The expansion of ride-sourcing services such as Uber and Lyft has reshaped urban transportation by offering flexible, on-demand mobility via mobile applications. Despite convenience, these platforms confront significant operational challenges, particularly vehicle rebalancing-strategic repositioning of a fleet of vehicles to address spatiotemporal mismatches in supply and demand. Inadequate rebalancing results in prolonged rider waiting times and inefficient vehicle utilization, but also leads to fairness issues, such as the inequitable distribution of service and disparities in driver income. To tackle these, we introduce continuous-state mean-field control (MFC) and mean-field reinforcement learning (MFRL) models with continuous repositioning actions. MFC and MFRL offer scalable solutions by modeling each vehicle's behavior through interaction with the vehicle distribution, rather than with individual vehicles. This mitigates the curse of dimensionality with respect to the number of agents, enabling coordination across large fleets with significantly reduced computational complexity and eliminating the need to retrain the model when fleet size changes. To ensure equitable service access across geographic regions, we integrate an accessibility constraint into models and derive rebalancing policies that strike a balance between high fulfillment of rider demand and fair coverage of vehicle supply. Extensive evaluation using data-driven simulation of Shenzhen demonstrates the efficiency and robustness of our approach. Remarkably, it scales to tens of thousands of vehicles, with training times comparable to linear programming rebalancing. Besides, our policies effectively explore the efficiency-equity Pareto front, outperforming conventional benchmarks across key metrics like fleet utilization, fulfilled requests, and pickup distance, while ensuring equitable service access.

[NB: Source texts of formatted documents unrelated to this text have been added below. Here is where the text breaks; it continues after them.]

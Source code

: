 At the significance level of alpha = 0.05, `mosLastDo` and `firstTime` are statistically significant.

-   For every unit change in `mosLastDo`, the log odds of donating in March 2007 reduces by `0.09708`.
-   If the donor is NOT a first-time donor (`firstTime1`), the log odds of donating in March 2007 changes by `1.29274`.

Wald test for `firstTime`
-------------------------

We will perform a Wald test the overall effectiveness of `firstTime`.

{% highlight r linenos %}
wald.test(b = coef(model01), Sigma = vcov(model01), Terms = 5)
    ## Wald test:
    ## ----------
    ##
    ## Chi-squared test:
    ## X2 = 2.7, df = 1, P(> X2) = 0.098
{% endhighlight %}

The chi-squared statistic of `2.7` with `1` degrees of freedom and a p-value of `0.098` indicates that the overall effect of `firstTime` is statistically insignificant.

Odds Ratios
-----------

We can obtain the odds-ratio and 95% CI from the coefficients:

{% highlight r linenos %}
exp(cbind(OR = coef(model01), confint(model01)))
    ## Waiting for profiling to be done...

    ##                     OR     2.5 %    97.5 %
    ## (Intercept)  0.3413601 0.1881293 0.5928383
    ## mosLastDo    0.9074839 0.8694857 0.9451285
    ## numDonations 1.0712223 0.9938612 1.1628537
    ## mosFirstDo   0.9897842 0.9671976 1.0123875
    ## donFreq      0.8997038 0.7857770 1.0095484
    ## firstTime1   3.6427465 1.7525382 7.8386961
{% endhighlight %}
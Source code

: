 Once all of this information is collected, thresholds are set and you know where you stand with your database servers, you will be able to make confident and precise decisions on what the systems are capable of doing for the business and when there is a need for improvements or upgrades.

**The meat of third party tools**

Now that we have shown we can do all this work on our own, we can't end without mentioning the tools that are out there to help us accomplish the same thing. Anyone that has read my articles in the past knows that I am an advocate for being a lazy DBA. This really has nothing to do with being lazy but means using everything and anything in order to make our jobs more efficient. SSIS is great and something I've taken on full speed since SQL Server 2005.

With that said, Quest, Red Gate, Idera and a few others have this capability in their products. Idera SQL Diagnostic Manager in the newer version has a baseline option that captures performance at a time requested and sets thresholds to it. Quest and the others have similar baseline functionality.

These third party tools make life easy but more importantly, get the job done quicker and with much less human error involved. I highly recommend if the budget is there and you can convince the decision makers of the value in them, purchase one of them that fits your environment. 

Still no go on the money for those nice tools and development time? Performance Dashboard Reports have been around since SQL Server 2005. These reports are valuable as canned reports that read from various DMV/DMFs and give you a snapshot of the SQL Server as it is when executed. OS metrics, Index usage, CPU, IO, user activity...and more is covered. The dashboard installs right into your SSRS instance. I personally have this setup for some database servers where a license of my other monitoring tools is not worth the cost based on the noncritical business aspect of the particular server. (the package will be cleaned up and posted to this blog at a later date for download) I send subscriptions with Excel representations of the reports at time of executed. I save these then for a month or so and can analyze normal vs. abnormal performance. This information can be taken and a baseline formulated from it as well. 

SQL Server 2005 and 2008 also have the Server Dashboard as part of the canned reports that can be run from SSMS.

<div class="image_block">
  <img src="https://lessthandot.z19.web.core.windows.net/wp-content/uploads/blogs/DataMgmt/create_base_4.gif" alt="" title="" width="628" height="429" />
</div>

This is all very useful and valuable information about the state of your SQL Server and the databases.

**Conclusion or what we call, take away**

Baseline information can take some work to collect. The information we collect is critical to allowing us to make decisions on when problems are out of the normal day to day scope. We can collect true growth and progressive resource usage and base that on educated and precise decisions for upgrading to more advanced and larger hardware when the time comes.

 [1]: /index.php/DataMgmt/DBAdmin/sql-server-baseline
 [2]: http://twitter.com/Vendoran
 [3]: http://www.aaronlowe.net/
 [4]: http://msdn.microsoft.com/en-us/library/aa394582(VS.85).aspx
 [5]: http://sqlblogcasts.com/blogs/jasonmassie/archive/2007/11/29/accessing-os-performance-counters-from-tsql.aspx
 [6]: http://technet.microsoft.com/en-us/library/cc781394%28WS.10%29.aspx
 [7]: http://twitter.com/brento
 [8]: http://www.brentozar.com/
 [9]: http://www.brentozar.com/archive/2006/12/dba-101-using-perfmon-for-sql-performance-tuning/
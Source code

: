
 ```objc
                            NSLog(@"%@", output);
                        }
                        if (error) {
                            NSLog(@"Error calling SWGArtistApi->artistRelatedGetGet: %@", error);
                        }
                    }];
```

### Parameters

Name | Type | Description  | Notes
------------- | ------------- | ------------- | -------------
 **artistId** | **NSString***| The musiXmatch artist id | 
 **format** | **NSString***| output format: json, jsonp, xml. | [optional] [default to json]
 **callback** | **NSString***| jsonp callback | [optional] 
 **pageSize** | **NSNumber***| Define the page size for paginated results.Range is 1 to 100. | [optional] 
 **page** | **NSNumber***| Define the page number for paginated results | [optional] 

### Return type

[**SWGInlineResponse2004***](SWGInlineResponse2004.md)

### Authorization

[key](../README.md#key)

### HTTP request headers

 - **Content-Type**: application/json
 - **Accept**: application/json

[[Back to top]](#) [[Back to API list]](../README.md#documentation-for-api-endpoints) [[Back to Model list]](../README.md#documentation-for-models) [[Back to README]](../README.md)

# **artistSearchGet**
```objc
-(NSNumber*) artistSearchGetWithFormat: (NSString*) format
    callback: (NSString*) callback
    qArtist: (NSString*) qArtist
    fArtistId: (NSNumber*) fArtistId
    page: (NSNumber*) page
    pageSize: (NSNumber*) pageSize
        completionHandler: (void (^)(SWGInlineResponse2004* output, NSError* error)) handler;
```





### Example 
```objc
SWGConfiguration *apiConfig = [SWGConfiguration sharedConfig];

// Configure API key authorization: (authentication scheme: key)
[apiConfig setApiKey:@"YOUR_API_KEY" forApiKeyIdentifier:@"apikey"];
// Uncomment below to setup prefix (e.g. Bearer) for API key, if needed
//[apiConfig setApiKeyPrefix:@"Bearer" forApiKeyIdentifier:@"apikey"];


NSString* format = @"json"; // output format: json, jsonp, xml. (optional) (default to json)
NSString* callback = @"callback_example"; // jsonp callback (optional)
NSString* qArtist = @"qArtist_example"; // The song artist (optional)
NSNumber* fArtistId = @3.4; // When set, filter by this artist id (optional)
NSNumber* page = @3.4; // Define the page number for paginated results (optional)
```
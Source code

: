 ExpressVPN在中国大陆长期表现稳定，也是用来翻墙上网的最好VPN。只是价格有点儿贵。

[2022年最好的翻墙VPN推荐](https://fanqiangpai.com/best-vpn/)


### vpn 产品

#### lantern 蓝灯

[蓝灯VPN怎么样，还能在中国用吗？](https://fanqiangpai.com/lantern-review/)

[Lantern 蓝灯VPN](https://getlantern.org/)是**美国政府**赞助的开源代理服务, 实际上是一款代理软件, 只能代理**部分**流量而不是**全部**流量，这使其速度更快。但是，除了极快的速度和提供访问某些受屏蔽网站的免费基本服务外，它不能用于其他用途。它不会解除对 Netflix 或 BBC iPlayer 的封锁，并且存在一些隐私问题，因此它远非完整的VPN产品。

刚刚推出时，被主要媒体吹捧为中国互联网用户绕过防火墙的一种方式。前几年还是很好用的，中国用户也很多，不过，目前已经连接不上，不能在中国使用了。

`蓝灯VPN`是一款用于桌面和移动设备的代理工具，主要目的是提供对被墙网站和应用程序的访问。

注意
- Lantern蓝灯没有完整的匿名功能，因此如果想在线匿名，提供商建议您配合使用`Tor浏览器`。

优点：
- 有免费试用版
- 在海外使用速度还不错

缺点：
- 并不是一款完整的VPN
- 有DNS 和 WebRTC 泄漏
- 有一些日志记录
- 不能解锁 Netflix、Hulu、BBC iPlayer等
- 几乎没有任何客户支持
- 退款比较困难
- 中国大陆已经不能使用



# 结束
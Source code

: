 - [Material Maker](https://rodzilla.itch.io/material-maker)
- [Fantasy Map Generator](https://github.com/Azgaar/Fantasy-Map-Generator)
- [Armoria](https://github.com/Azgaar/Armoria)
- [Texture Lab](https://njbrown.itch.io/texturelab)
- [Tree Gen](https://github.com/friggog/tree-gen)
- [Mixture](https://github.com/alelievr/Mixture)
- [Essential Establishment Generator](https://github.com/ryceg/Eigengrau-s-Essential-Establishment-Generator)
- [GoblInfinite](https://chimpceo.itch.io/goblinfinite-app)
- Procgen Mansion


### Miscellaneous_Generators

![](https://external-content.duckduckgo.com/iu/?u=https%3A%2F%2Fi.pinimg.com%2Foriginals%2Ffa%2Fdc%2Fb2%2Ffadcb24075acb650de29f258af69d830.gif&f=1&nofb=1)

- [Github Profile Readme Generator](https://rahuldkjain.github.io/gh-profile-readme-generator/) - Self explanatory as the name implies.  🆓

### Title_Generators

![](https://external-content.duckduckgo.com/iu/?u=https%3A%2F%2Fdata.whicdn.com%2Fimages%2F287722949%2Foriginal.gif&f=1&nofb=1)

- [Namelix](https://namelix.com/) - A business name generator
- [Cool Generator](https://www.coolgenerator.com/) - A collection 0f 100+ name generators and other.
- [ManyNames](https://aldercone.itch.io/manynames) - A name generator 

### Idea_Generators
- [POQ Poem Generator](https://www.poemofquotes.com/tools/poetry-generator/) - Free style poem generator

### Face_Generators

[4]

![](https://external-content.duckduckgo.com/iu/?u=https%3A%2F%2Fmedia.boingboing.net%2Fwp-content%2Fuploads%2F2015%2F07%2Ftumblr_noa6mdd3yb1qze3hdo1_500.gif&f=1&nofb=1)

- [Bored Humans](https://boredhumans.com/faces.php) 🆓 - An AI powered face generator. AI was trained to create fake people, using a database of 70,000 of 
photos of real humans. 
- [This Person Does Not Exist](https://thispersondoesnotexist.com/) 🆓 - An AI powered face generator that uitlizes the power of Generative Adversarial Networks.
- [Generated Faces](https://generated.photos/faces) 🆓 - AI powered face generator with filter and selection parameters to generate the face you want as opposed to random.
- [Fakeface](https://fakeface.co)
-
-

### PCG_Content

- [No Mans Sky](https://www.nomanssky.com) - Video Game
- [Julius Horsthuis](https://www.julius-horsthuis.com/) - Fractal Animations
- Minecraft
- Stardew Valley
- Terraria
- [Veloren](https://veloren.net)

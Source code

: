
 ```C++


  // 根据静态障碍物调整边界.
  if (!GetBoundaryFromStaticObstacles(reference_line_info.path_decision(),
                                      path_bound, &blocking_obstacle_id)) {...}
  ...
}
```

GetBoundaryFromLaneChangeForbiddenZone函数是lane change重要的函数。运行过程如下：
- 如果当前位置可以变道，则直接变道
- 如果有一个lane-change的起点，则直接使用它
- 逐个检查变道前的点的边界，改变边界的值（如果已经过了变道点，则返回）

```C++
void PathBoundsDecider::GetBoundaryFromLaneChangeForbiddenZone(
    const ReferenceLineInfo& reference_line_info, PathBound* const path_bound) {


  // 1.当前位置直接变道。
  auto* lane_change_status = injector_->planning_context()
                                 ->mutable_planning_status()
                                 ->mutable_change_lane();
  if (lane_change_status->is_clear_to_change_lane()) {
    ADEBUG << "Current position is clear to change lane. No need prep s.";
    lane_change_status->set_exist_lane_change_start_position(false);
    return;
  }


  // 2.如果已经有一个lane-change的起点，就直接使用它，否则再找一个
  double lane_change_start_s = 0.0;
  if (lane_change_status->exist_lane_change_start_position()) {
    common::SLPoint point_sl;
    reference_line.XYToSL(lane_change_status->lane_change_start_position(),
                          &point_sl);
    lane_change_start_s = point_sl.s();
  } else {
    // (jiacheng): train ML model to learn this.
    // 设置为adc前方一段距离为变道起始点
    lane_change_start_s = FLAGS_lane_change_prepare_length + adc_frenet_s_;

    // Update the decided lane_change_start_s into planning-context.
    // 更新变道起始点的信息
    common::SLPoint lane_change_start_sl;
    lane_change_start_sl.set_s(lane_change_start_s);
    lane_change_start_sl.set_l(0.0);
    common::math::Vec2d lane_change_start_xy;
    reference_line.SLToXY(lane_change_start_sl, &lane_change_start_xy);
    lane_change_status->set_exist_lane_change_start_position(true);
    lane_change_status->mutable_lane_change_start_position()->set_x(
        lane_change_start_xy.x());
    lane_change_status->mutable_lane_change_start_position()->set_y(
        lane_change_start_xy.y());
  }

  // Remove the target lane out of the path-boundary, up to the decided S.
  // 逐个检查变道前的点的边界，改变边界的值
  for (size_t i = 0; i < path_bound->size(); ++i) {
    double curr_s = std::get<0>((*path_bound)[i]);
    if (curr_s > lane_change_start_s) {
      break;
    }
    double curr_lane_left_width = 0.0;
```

翻译：以Uber和Lyft为代表的网约车服务通过移动应用提供灵活、按需的出行服务，重塑了城市交通格局。尽管带来了便利，但这些平台面临严峻的运营挑战，尤其是车辆再平衡——即战略性地重新部署车队以解决供需的时空错配。再平衡不足不仅会导致乘客等待时间延长和车辆利用率低下，还会引发公平性问题，例如服务分布不均和驾驶员收入差距。为解决这些问题，我们引入了具有连续再平衡动作的连续状态平均场控制（MFC）和平均场强化学习（MFRL）模型。MFC和MFRL通过建模每辆车与车辆分布（而非其他个体车辆）的交互提供可扩展的解决方案。这缓解了智能体数量维度的诅咒，使得大规模车队协调的计算复杂度显著降低，并消除了车队规模变化时重新训练模型的需要。为确保跨地理区域的公平服务接入，我们在模型中融入了可达性约束，并推导出能在实现乘客需求高满足率与车辆供应公平覆盖之间取得平衡的再平衡策略。基于深圳市数据驱动仿真的广泛评估证明了我们方法的效率和鲁棒性。值得注意的是，该方法可扩展至数万辆车辆规模，其训练时间与线性规划再平衡方法相当。此外，我们的策略有效探索了效率-公平的帕累托前沿，在车队利用率、需求满足率、接驾距离等关键指标上优于传统基准方法，同时确保了公平的服务接入。